Removing this virus meens disconnecting every computer from the network booting in safe mode and deleting some reg entries manually.

I want to create a small exe to automate the deletion of these entries.

How in code do i Delete the entries. Im not sure do I use an open key handle then delete and then a close handle?

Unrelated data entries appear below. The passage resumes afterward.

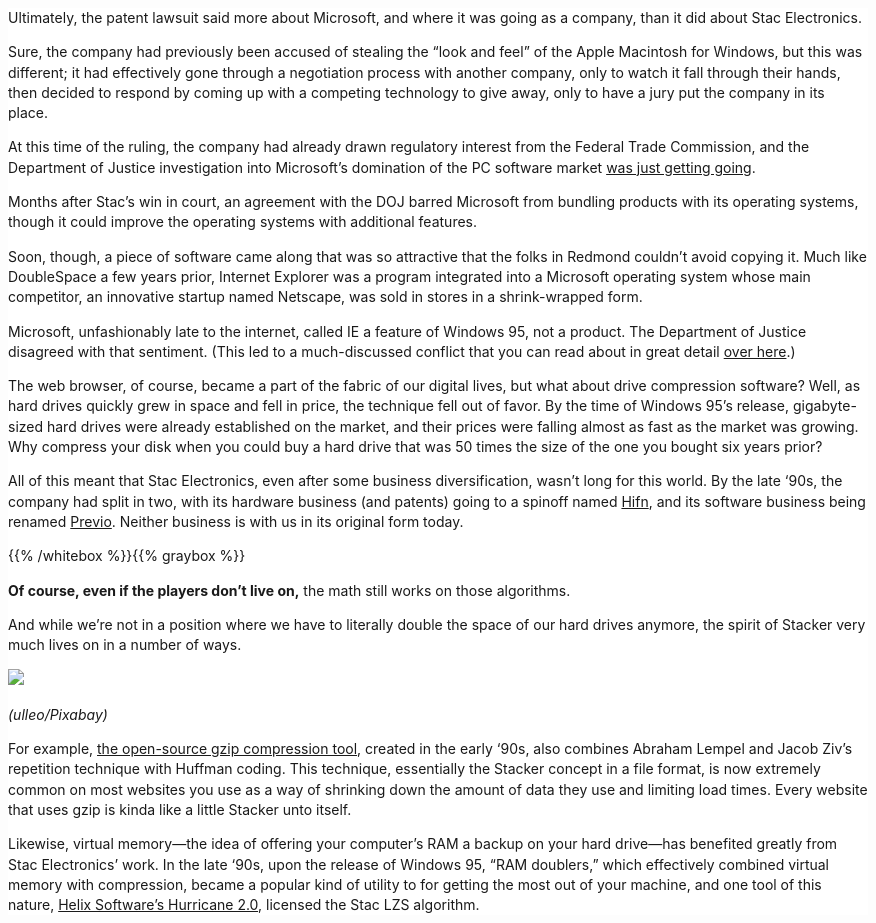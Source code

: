 Ultimately, the patent lawsuit said more about Microsoft, and where it was going as a company, than it did about Stac Electronics. 

Sure, the company had previously been accused of stealing the “look and feel” of the Apple Macintosh for Windows, but this was different; it had effectively gone through a negotiation process with another company, only to watch it fall through their hands, then decided to respond by coming up with a competing technology to give away, only to have a jury put the company in its place.

At this time of the ruling, the company had already drawn regulatory interest from the Federal Trade Commission, and the Department of Justice investigation into Microsoft’s domination of the PC software market [was just getting going](https://www.wired.com/1994/04/gates-6/).

Months after Stac’s win in court, an agreement with the DOJ barred Microsoft from bundling products with its operating systems, though it could improve the operating systems with additional features.

Soon, though, a piece of software came along that was so attractive that the folks in Redmond couldn’t avoid copying it. Much like DoubleSpace a few years prior, Internet Explorer was a program integrated into a Microsoft operating system whose main competitor, an innovative startup named Netscape, was sold in stores in a shrink-wrapped form.

Microsoft, unfashionably late to the internet, called IE a feature of Windows 95, not a product. The Department of Justice disagreed with that sentiment. (This led to a much-discussed conflict that you can read about in great detail [over here](https://www.theringer.com/tech/2018/5/18/17362452/microsoft-antitrust-lawsuit-netscape-internet-explorer-20-years).)

The web browser, of course, became a part of the fabric of our digital lives, but what about drive compression software? Well, as hard drives quickly grew in space and fell in price, the technique fell out of favor. By the time of Windows 95’s release, gigabyte-sized hard drives were already established on the market, and their prices were falling almost as fast as the market was growing. Why compress your disk when you could buy a hard drive that was 50 times the size of the one you bought six years prior?

All of this meant that Stac Electronics, even after some business diversification, wasn’t long for this world. By the late ‘90s, the company had split in two, with its hardware business (and patents) going to a spinoff named [Hifn](https://www.bloomberg.com/research/stocks/private/snapshot.asp?privcapId=93138), and its software business being renamed [Previo](https://www.bloomberg.com/research/stocks/private/snapshot.asp?privcapId=317872). Neither business is with us in its original form today.

{{% /whitebox %}}{{% graybox %}}

**Of course, even if the players don’t live on,** the math still works on those algorithms.

And while we’re not in a position where we have to literally double the space of our hard drives anymore, the spirit of Stacker very much lives on in a number of ways.

![](https://tedium.imgix.net/2018/09/0904_zip.jpg)

*(ulleo/Pixabay)*

For example, [the open-source gzip compression tool](https://www.gnu.org/software/gzip/), created in the early ‘90s, also combines Abraham Lempel and Jacob Ziv’s repetition technique with Huffman coding. This technique, essentially the Stacker concept in a file format, is now extremely common on most websites you use as a way of shrinking down the amount of data they use and limiting load times. Every website that uses gzip is kinda like a little Stacker unto itself.

Likewise, virtual memory—the idea of offering your computer’s RAM a backup on your hard drive—has benefited greatly from Stac Electronics’ work. In the late ‘90s, upon the release of Windows 95, “RAM doublers,” which effectively combined virtual memory with compression, became a popular kind of utility to for getting the most out of your machine, and one tool of this nature, [Helix Software’s Hurricane 2.0](https://books.google.com/books?id=7WGv1D0tOVYC&pg=PA48), licensed the Stac LZS algorithm.
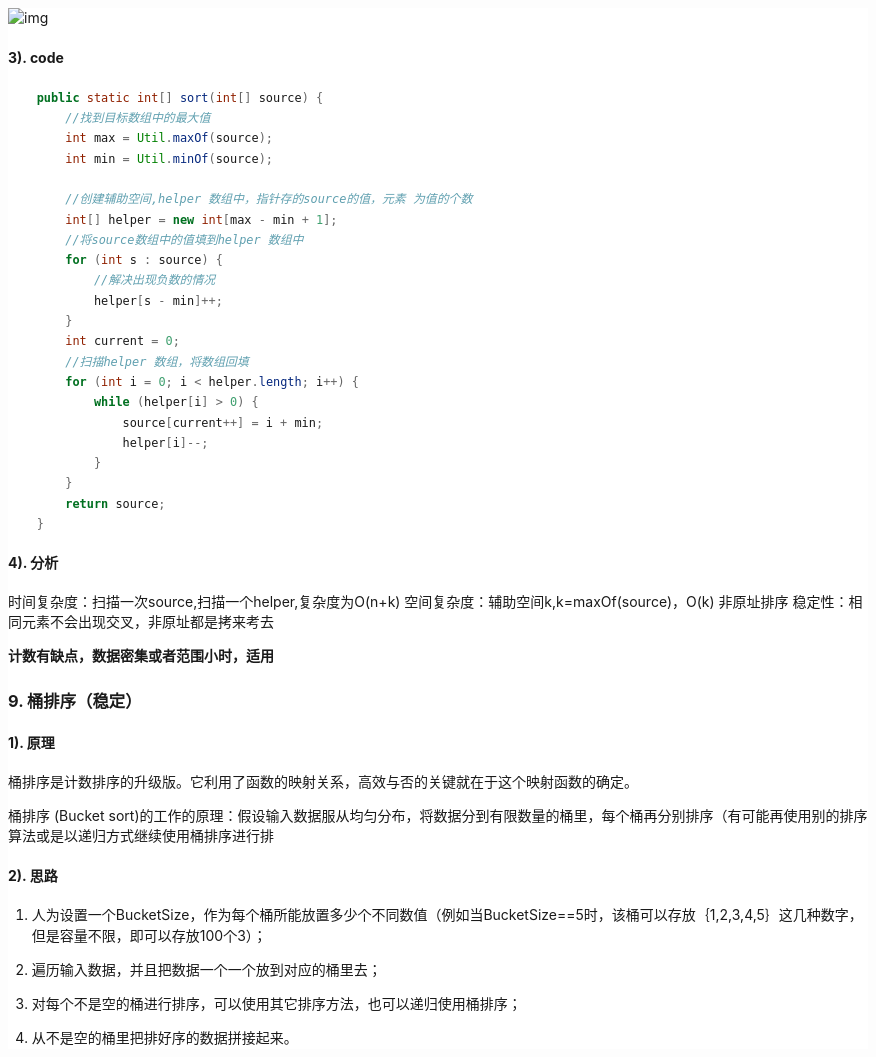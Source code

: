 ![img](https://cos.jiaoqianjin.cn/jpg/20210826_164434.gif)

#### 3). code

```java
    public static int[] sort(int[] source) {
        //找到目标数组中的最大值
        int max = Util.maxOf(source);
        int min = Util.minOf(source);

        //创建辅助空间,helper 数组中，指针存的source的值，元素 为值的个数
        int[] helper = new int[max - min + 1];
        //将source数组中的值填到helper 数组中
        for (int s : source) {
            //解决出现负数的情况
            helper[s - min]++;
        }
        int current = 0;
        //扫描helper 数组，将数组回填
        for (int i = 0; i < helper.length; i++) {
            while (helper[i] > 0) {
                source[current++] = i + min;
                helper[i]--;
            }
        }
        return source;
    }
```

#### 4). 分析

时间复杂度：扫描一次source,扫描一个helper,复杂度为O(n+k)
空间复杂度：辅助空间k,k=maxOf(source)，O(k)
非原址排序
稳定性：相同元素不会出现交叉，非原址都是拷来考去

**计数有缺点，数据密集或者范围小时，适用**

### 9. 桶排序（稳定）

#### 1). 原理

桶排序是计数排序的升级版。它利用了函数的映射关系，高效与否的关键就在于这个映射函数的确定。

桶排序 (Bucket sort)的工作的原理：假设输入数据服从均匀分布，将数据分到有限数量的桶里，每个桶再分别排序（有可能再使用别的排序算法或是以递归方式继续使用桶排序进行排

#### 2). 思路

1. 人为设置一个BucketSize，作为每个桶所能放置多少个不同数值（例如当BucketSize==5时，该桶可以存放｛1,2,3,4,5｝这几种数字，但是容量不限，即可以存放100个3）；
2. 遍历输入数据，并且把数据一个一个放到对应的桶里去；

1. 对每个不是空的桶进行排序，可以使用其它排序方法，也可以递归使用桶排序；
2. 从不是空的桶里把排好序的数据拼接起来。 
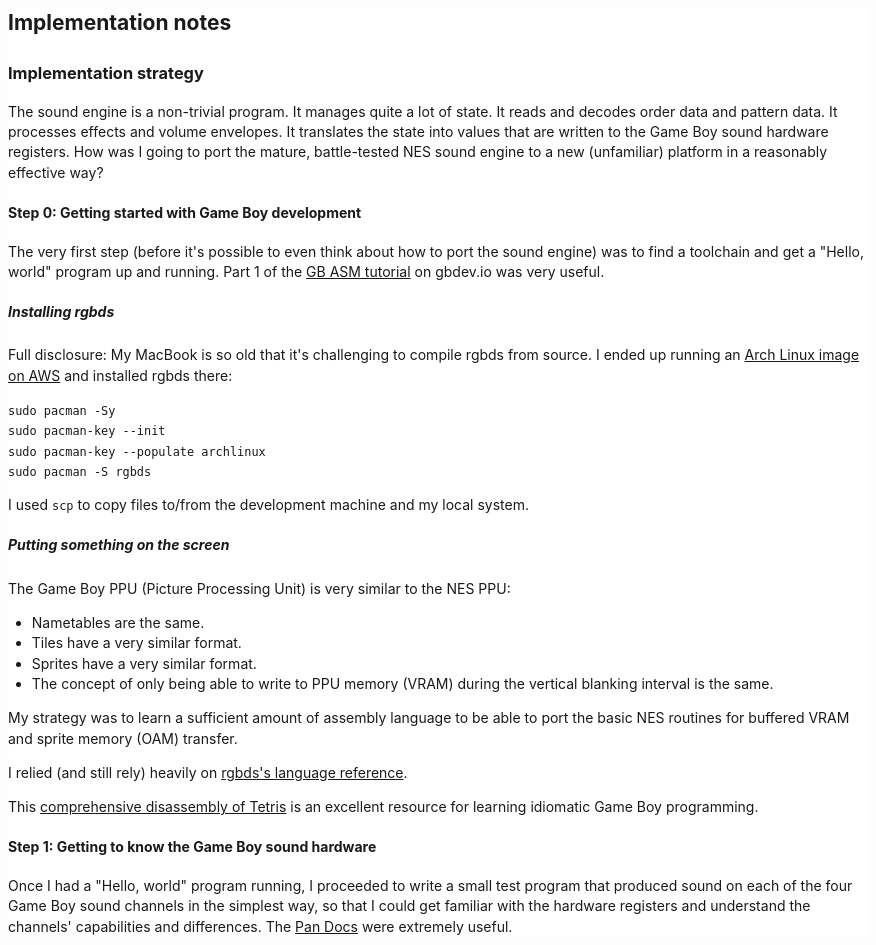## Implementation notes

### Implementation strategy

The sound engine is a non-trivial program. It manages quite a lot of state. It
reads and decodes order data and pattern data. It processes effects and volume
envelopes. It translates the state into values that are written to the Game Boy
sound hardware registers. How was I going to port the mature, battle-tested NES
sound engine to a new (unfamiliar) platform in a reasonably effective way?

#### Step 0: Getting started with Game Boy development

The very first step (before it's possible to even think about how to port the
sound engine) was to find a toolchain and get a "Hello, world" program up and
running. Part 1 of the
[GB ASM tutorial](https://gbdev.io/gb-asm-tutorial/part1/setup.html) on
gbdev.io was very useful.

##### Installing rgbds

Full disclosure: My MacBook is so old that it's challenging to compile rgbds
from source. I ended up running an
[Arch Linux image on AWS](https://wiki.archlinux.org/title/Arch_Linux_AMIs_for_Amazon_Web_Services)
and installed rgbds there:
```
sudo pacman -Sy
sudo pacman-key --init
sudo pacman-key --populate archlinux
sudo pacman -S rgbds
```
I used `scp` to copy files to/from the development machine and my local system.

##### Putting something on the screen

The Game Boy PPU (Picture Processing Unit) is very similar to the NES PPU:
- Nametables are the same.
- Tiles have a very similar format.
- Sprites have a very similar format.
- The concept of only being able to write to PPU memory (VRAM) during the
vertical blanking interval is the same.

My strategy was to learn a sufficient amount of assembly language to be able to
port the basic NES routines for buffered VRAM and sprite memory (OAM) transfer.

I relied (and still rely) heavily on
[rgbds's language reference](https://rgbds.gbdev.io/docs/master/gbz80.7).

This [comprehensive disassembly of Tetris](https://github.com/vinheim3/tetris-gb-disasm/)
is an excellent resource for learning idiomatic Game Boy programming.

#### Step 1: Getting to know the Game Boy sound hardware

Once I had a "Hello, world" program running, I proceeded to write a small test
program that produced sound on each of the four Game Boy sound channels in the
simplest way, so that I could get familiar with the hardware registers and
understand the channels' capabilities and differences. The
[Pan Docs](https://gbdev.io/pandocs/Audio.html) were extremely useful.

If someone has some sample code similar could you post it.

Kind regards
Jason Spence

 

[Hypetia]

It is very simple. You dont event need to manipulate key handles. Use the following declarations.
Private Declare Function RegDeleteKey Lib "advapi32.dll" _
Alias "RegDeleteKeyA" (ByVal hKey As Long, ByVal lpSubKey _
As String) As Long

Private Const HKEY_CLASSES_ROOT = &H80000000
Private Const HKEY_CURRENT_CONFIG = &H80000005
Private Const HKEY_CURRENT_USER = &H80000001
Private Const HKEY_DYN_DATA = &H80000006
Private Const HKEY_LOCAL_MACHINE = &H80000002
Private Const HKEY_PERFORMANCE_DATA = &H80000004
Private Const HKEY_USERS = &H80000003

Now use the following code to delete the key

RegDeleteKey HKEY_XXXXX, "Registry Path"

You must have the proper rights for deleting registry keys.

For example,

RegDeleteKey HKEY_LOCAL_MACHINE, _
"SOFTWARE\Microsoft\Windows\CurrentVersion\SMDEn"

 

[kaiana]

Thanks

 

[SemperFiDownUnda]

Problem you may encounter is that depending on the OS a key may not get deleted if it has keys below it. Ie the API only deletes keys with no branches below them. MS have a unsupported COM obect that works similar but will recursively call the API call for all sub keys. You may want to check it out. Sorry don't know the library name off the top of my head. Its something like registry manipulation classes or something like that.

 

[LazyMe]

There's also the SHDeleteKey, which recursively removes a key (but it only works on systems running IE 4.0 or higher).
Greetings,
Rick